The input.

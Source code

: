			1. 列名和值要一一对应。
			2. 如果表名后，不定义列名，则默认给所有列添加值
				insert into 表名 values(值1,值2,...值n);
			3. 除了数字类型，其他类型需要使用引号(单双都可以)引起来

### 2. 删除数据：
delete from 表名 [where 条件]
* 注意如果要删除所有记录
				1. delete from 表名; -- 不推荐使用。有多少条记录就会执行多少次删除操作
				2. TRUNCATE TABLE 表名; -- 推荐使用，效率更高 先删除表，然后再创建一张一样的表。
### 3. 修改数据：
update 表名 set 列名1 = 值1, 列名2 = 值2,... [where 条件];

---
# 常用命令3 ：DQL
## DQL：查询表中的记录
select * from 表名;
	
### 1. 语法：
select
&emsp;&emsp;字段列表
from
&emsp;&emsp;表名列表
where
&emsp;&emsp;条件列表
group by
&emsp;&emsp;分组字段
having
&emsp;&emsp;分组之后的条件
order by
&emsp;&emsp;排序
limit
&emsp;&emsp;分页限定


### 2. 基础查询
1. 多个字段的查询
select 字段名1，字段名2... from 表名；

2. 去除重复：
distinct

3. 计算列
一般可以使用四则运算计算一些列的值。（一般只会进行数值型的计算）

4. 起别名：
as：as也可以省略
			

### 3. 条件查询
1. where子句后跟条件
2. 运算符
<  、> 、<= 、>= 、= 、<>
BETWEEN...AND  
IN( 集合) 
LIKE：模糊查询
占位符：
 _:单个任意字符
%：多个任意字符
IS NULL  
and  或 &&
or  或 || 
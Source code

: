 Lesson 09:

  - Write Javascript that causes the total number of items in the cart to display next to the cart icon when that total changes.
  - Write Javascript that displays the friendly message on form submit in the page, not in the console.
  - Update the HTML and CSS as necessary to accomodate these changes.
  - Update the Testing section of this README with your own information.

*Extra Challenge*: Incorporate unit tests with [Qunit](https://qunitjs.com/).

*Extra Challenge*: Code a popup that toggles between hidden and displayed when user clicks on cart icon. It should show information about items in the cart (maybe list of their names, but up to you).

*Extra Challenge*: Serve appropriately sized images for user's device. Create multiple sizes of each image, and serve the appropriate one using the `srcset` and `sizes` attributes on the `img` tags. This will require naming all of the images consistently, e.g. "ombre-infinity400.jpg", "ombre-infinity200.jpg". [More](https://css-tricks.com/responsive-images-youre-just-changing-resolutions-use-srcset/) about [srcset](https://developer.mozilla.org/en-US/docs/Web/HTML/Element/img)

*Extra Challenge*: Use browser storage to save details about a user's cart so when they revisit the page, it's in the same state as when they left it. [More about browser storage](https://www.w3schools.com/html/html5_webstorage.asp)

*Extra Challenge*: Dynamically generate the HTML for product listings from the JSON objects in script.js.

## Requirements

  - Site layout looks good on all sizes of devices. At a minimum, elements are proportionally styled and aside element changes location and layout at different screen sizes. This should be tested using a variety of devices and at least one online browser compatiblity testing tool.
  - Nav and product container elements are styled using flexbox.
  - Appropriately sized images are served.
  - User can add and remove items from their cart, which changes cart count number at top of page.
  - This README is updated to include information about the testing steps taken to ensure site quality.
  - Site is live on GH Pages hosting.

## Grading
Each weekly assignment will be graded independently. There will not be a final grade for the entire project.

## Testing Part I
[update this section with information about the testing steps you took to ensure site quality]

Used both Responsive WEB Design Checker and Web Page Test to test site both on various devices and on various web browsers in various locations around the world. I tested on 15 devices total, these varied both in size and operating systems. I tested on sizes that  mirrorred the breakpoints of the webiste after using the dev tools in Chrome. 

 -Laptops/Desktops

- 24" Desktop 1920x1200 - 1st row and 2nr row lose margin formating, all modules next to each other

Problem statement.
Word for word, quote the lines of the material from the first line through the line with "1. delete from", both ends included.

Exercise response.
Source code

:			1. 列名和值要一一对应。
			2. 如果表名后，不定义列名，则默认给所有列添加值
				insert into 表名 values(值1,值2,...值n);
			3. 除了数字类型，其他类型需要使用引号(单双都可以)引起来

### 2. 删除数据：
delete from 表名 [where 条件]
* 注意如果要删除所有记录
				1. delete from 表名; -- 不推荐使用。有多少条记录就会执行多少次删除操作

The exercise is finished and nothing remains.